--- Extracted data Enclosed Below ---
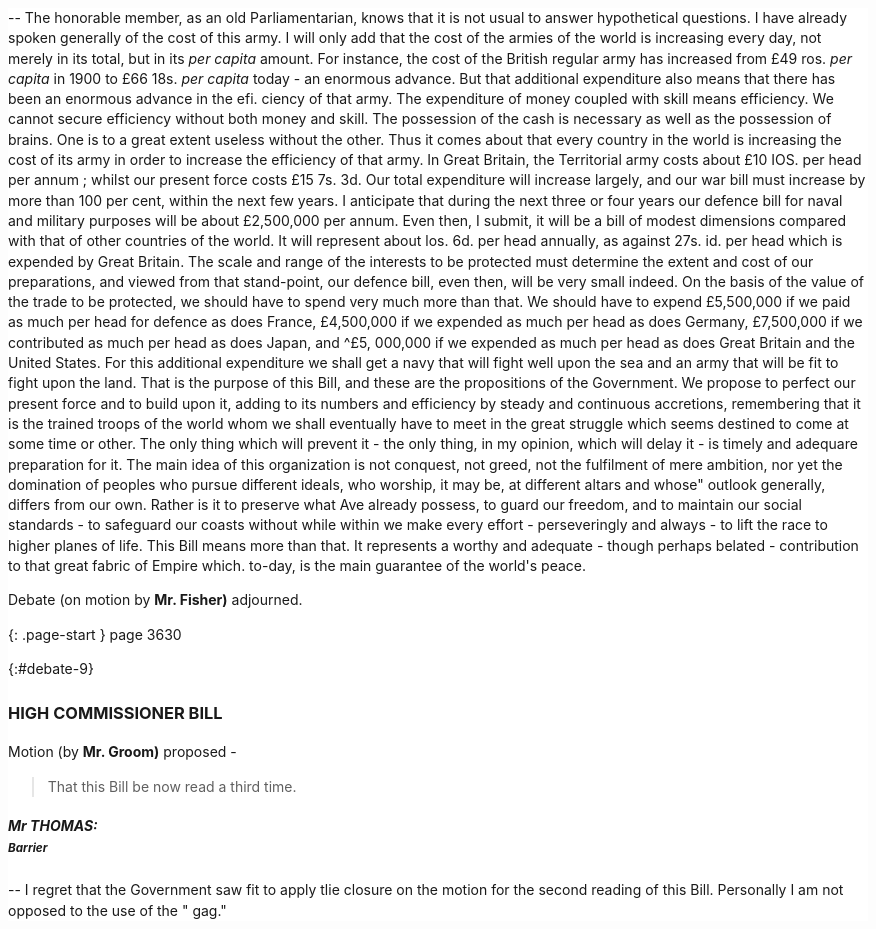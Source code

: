-- The honorable member, as an old Parliamentarian, knows that it is not usual to answer hypothetical questions. I have already spoken generally of the cost of this army. I will only add that the cost of the armies of the world is increasing every day, not merely in its total, but in its  *per capita*  amount. For instance, the cost of the British regular army has increased from £49 ros.  *per capita*  in 1900 to £66 18s.  *per capita*  today - an enormous advance. But that additional expenditure also means that there has been an enormous advance in the efi.  ciency  of that army. The expenditure of money coupled with skill means efficiency. We cannot secure efficiency without both money and skill. The possession of the cash is necessary as well as the possession of brains. One is to a great extent useless without the other. Thus it comes about that every country in the world is increasing the cost of its army in order to increase the efficiency of that army. In Great Britain, the Territorial army costs about £10  IOS.  per head per annum ; whilst our present force costs £15 7s. 3d. Our total expenditure will increase largely, and our war bill must increase by more than 100 per cent, within the next few years. I anticipate that during the next three or four years our defence bill for naval and military purposes will be about £2,500,000 per annum. Even then, I submit, it will be a bill of modest dimensions compared with that of other countries of the world. It will represent about los. 6d. per head annually, as against 27s. id. per head which is expended by Great Britain. The scale and range of the interests to be protected must determine the extent and cost of our preparations, and viewed from that stand-point, our defence bill, even then, will be very small indeed. On the basis of the value of the trade to be protected, we should have to spend very much more than that. We should have to expend £5,500,000 if we paid as much per head for defence as does France, £4,500,000 if we expended as much per head as does Germany, £7,500,000 if we contributed as much per head as does Japan, and ^£5, 000,000 if we expended as much per head as does Great Britain and the United States. For this additional expenditure we shall get a navy that will fight well upon the sea and an army that will be fit to fight upon the land. That is the purpose of this Bill, and these are the propositions of the Government. We propose to perfect our present force and to build upon it, adding to its numbers and efficiency by steady and continuous accretions, remembering that it is the trained troops of the world whom we shall eventually have to meet in the great struggle which seems destined to come at some time or other. The only thing which will prevent it - the only thing, in my opinion, which will delay it - is timely and  adequare  preparation for it. The main idea of this organization is not conquest, not greed, not the fulfilment of mere ambition, nor yet the domination of peoples who pursue different ideals, who worship, it may be, at different altars and whose" outlook generally, differs from our own. Rather is it to preserve what Ave already possess, to guard our freedom, and to maintain our social standards - to safeguard our coasts without while within  we  make every effort - perseveringly and always - to lift the race to higher planes of life. This Bill means more than that. It represents a  worthy  and adequate - though perhaps belated -  contribution to that great fabric of Empire which. to-day, is the main guarantee of the  world's  peace. 

Debate (on motion by  **Mr. Fisher)**  adjourned. 

{: .page-start }
page 3630

{:#debate-9}
### HIGH COMMISSIONER BILL

Motion (by  **Mr. Groom)**  proposed - 

  >That this Bill be now read a third time. 

##### Mr THOMAS:<br><small class="text-muted">Barrier</small>

-- I regret that the Government saw fit to apply tlie closure on the motion for the second reading of this Bill. Personally I am not opposed to the use of the " gag." 
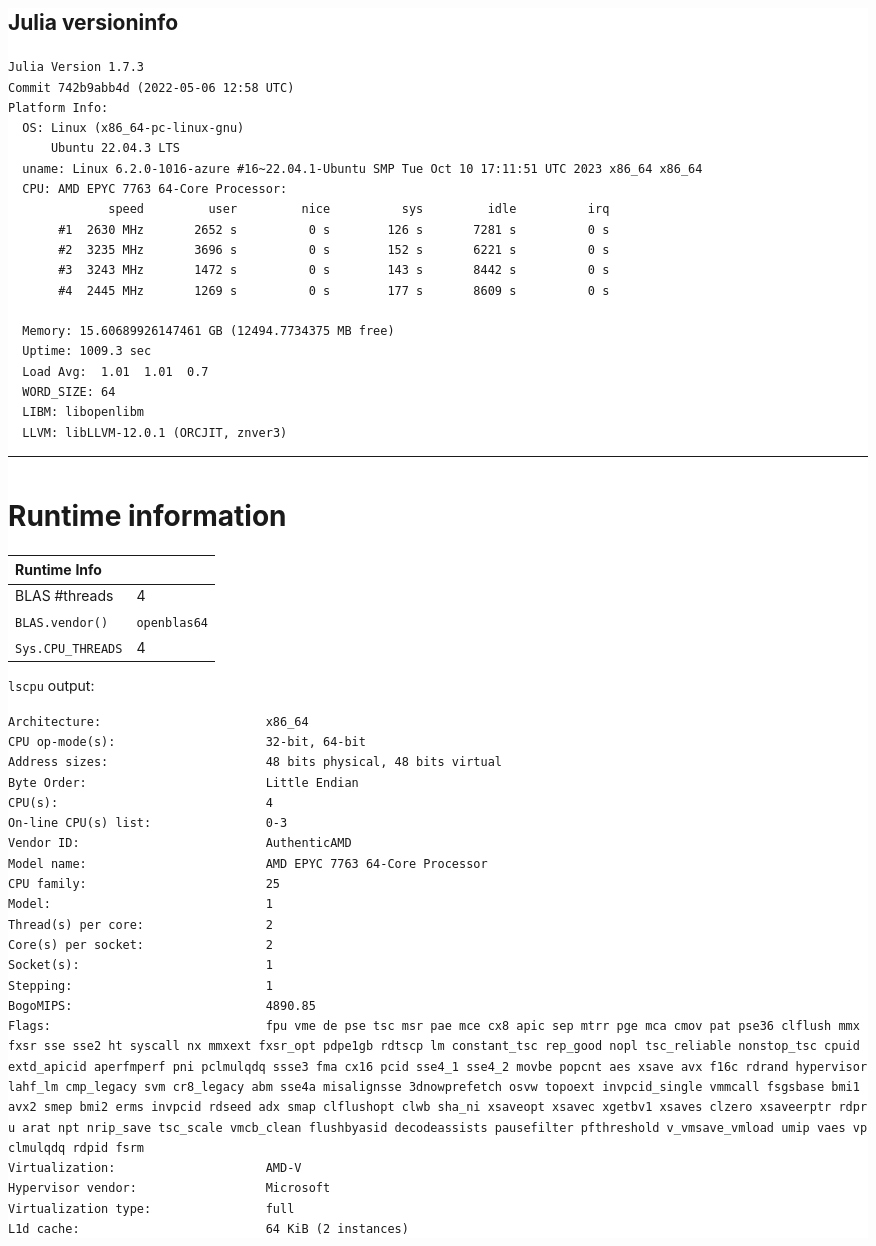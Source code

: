 ## Julia versioninfo
```
Julia Version 1.7.3
Commit 742b9abb4d (2022-05-06 12:58 UTC)
Platform Info:
  OS: Linux (x86_64-pc-linux-gnu)
      Ubuntu 22.04.3 LTS
  uname: Linux 6.2.0-1016-azure #16~22.04.1-Ubuntu SMP Tue Oct 10 17:11:51 UTC 2023 x86_64 x86_64
  CPU: AMD EPYC 7763 64-Core Processor: 
              speed         user         nice          sys         idle          irq
       #1  2630 MHz       2652 s          0 s        126 s       7281 s          0 s
       #2  3235 MHz       3696 s          0 s        152 s       6221 s          0 s
       #3  3243 MHz       1472 s          0 s        143 s       8442 s          0 s
       #4  2445 MHz       1269 s          0 s        177 s       8609 s          0 s
       
  Memory: 15.60689926147461 GB (12494.7734375 MB free)
  Uptime: 1009.3 sec
  Load Avg:  1.01  1.01  0.7
  WORD_SIZE: 64
  LIBM: libopenlibm
  LLVM: libLLVM-12.0.1 (ORCJIT, znver3)
```

---
# Runtime information
| Runtime Info | |
|:--|:--|
| BLAS #threads | 4 |
| `BLAS.vendor()` | `openblas64` |
| `Sys.CPU_THREADS` | 4 |

`lscpu` output:

    Architecture:                       x86_64
    CPU op-mode(s):                     32-bit, 64-bit
    Address sizes:                      48 bits physical, 48 bits virtual
    Byte Order:                         Little Endian
    CPU(s):                             4
    On-line CPU(s) list:                0-3
    Vendor ID:                          AuthenticAMD
    Model name:                         AMD EPYC 7763 64-Core Processor
    CPU family:                         25
    Model:                              1
    Thread(s) per core:                 2
    Core(s) per socket:                 2
    Socket(s):                          1
    Stepping:                           1
    BogoMIPS:                           4890.85
    Flags:                              fpu vme de pse tsc msr pae mce cx8 apic sep mtrr pge mca cmov pat pse36 clflush mmx fxsr sse sse2 ht syscall nx mmxext fxsr_opt pdpe1gb rdtscp lm constant_tsc rep_good nopl tsc_reliable nonstop_tsc cpuid extd_apicid aperfmperf pni pclmulqdq ssse3 fma cx16 pcid sse4_1 sse4_2 movbe popcnt aes xsave avx f16c rdrand hypervisor lahf_lm cmp_legacy svm cr8_legacy abm sse4a misalignsse 3dnowprefetch osvw topoext invpcid_single vmmcall fsgsbase bmi1 avx2 smep bmi2 erms invpcid rdseed adx smap clflushopt clwb sha_ni xsaveopt xsavec xgetbv1 xsaves clzero xsaveerptr rdpru arat npt nrip_save tsc_scale vmcb_clean flushbyasid decodeassists pausefilter pfthreshold v_vmsave_vmload umip vaes vpclmulqdq rdpid fsrm
    Virtualization:                     AMD-V
    Hypervisor vendor:                  Microsoft
    Virtualization type:                full
    L1d cache:                          64 KiB (2 instances)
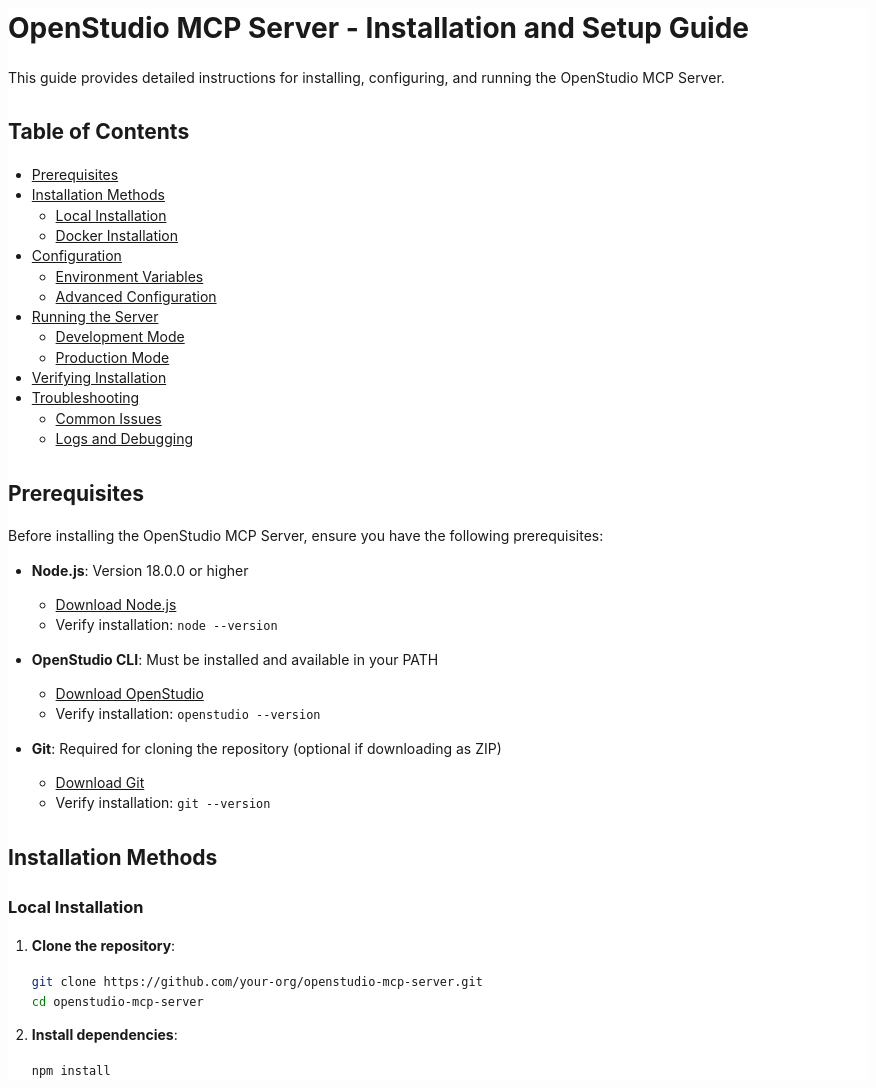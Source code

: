 # OpenStudio MCP Server - Installation and Setup Guide

This guide provides detailed instructions for installing, configuring, and running the OpenStudio MCP Server.

## Table of Contents

- [Prerequisites](#prerequisites)
- [Installation Methods](#installation-methods)
  - [Local Installation](#local-installation)
  - [Docker Installation](#docker-installation)
- [Configuration](#configuration)
  - [Environment Variables](#environment-variables)
  - [Advanced Configuration](#advanced-configuration)
- [Running the Server](#running-the-server)
  - [Development Mode](#development-mode)
  - [Production Mode](#production-mode)
- [Verifying Installation](#verifying-installation)
- [Troubleshooting](#troubleshooting)
  - [Common Issues](#common-issues)
  - [Logs and Debugging](#logs-and-debugging)

## Prerequisites

Before installing the OpenStudio MCP Server, ensure you have the following prerequisites:

- **Node.js**: Version 18.0.0 or higher
  - [Download Node.js](https://nodejs.org/)
  - Verify installation: `node --version`

- **OpenStudio CLI**: Must be installed and available in your PATH
  - [Download OpenStudio](https://openstudio.net/downloads)
  - Verify installation: `openstudio --version`

- **Git**: Required for cloning the repository (optional if downloading as ZIP)
  - [Download Git](https://git-scm.com/downloads)
  - Verify installation: `git --version`

## Installation Methods

### Local Installation

1. **Clone the repository**:
   ```bash
   git clone https://github.com/your-org/openstudio-mcp-server.git
   cd openstudio-mcp-server
   ```

2. **Install dependencies**:
   ```bash
   npm install
   ```
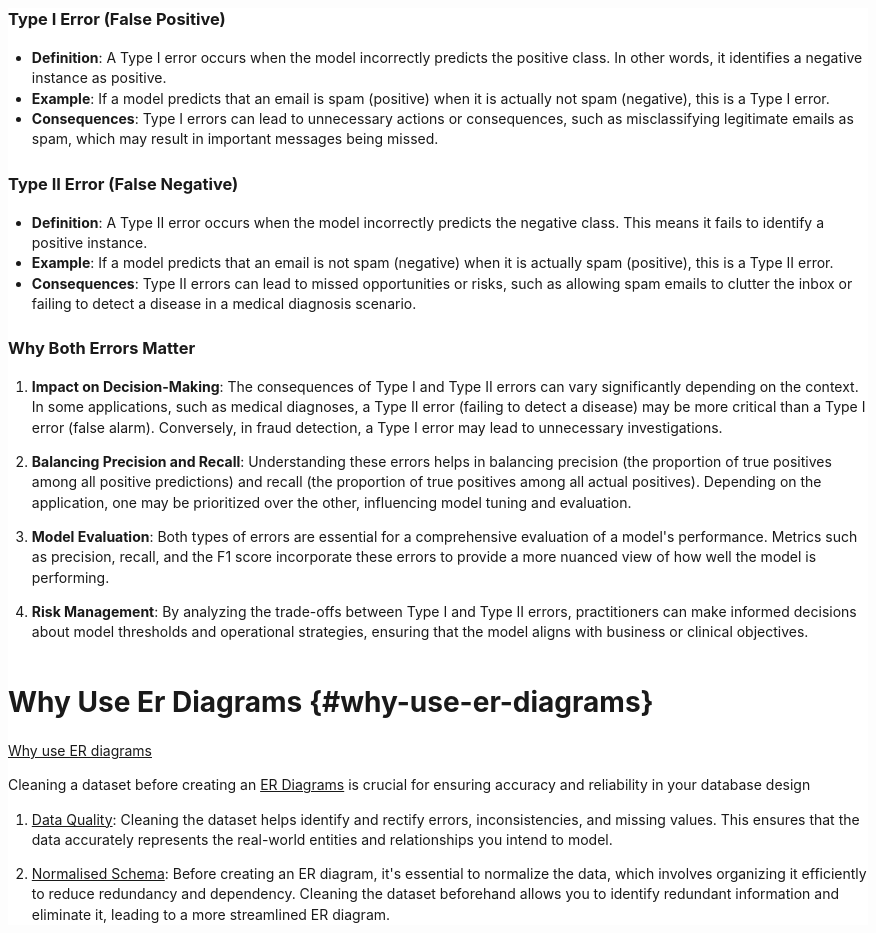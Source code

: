 ### Type I Error (False Positive)
- **Definition**: A Type I error occurs when the model incorrectly predicts the positive class. In other words, it identifies a negative instance as positive.
- **Example**: If a model predicts that an email is spam (positive) when it is actually not spam (negative), this is a Type I error.
- **Consequences**: Type I errors can lead to unnecessary actions or consequences, such as misclassifying legitimate emails as spam, which may result in important messages being missed.

### Type II Error (False Negative)
- **Definition**: A Type II error occurs when the model incorrectly predicts the negative class. This means it fails to identify a positive instance.
- **Example**: If a model predicts that an email is not spam (negative) when it is actually spam (positive), this is a Type II error.
- **Consequences**: Type II errors can lead to missed opportunities or risks, such as allowing spam emails to clutter the inbox or failing to detect a disease in a medical diagnosis scenario.

### Why Both Errors Matter
1. **Impact on Decision-Making**: The consequences of Type I and Type II errors can vary significantly depending on the context. In some applications, such as medical diagnoses, a Type II error (failing to detect a disease) may be more critical than a Type I error (false alarm). Conversely, in fraud detection, a Type I error may lead to unnecessary investigations.

2. **Balancing Precision and Recall**: Understanding these errors helps in balancing precision (the proportion of true positives among all positive predictions) and recall (the proportion of true positives among all actual positives). Depending on the application, one may be prioritized over the other, influencing model tuning and evaluation.

3. **Model Evaluation**: Both types of errors are essential for a comprehensive evaluation of a model's performance. Metrics such as precision, recall, and the F1 score incorporate these errors to provide a more nuanced view of how well the model is performing.

4. **Risk Management**: By analyzing the trade-offs between Type I and Type II errors, practitioners can make informed decisions about model thresholds and operational strategies, ensuring that the model aligns with business or clinical objectives.



# Why Use Er Diagrams {#why-use-er-diagrams}

[Why use ER diagrams](#why-use-er-diagrams)

Cleaning a dataset before creating an [ER Diagrams](#er-diagrams) is crucial for ensuring accuracy and reliability in your database design

1. [Data Quality](#data-quality): Cleaning the dataset helps identify and rectify errors, inconsistencies, and missing values. This ensures that the data accurately represents the real-world entities and relationships you intend to model.

2. [Normalised Schema](#normalised-schema): Before creating an ER diagram, it's essential to normalize the data, which involves organizing it efficiently to reduce redundancy and dependency. Cleaning the dataset beforehand allows you to identify redundant information and eliminate it, leading to a more streamlined ER diagram.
--- End of Enclosed Extracted data ---
• **What is required**
Within the data above, repeat exactly the lines from the one bearing "- [Download OpenStudio](https://openstudio.net/downloads)" through the one bearing "- **Definition**: A Type II". Include no pictures and nothing else.

• **Answer area**
  - [Download OpenStudio](https://openstudio.net/downloads)
  - Verify installation: `openstudio --version`

- **Git**: Required for cloning the repository (optional if downloading as ZIP)
  - [Download Git](https://git-scm.com/downloads)
  - Verify installation: `git --version`

## Installation Methods

### Local Installation

1. **Clone the repository**:
   ```bash
   git clone https://github.com/your-org/openstudio-mcp-server.git
   cd openstudio-mcp-server
   ```

2. **Install dependencies**:
   ```bash
   npm install
   ```
Source code

: ### Type I Error (False Positive)
- **Definition**: A Type I error occurs when the model incorrectly predicts the positive class. In other words, it identifies a negative instance as positive.
- **Example**: If a model predicts that an email is spam (positive) when it is actually not spam (negative), this is a Type I error.
- **Consequences**: Type I errors can lead to unnecessary actions or consequences, such as misclassifying legitimate emails as spam, which may result in important messages being missed.

### Type II Error (False Negative)
- **Definition**: A Type II error occurs when the model incorrectly predicts the negative class. This means it fails to identify a positive instance.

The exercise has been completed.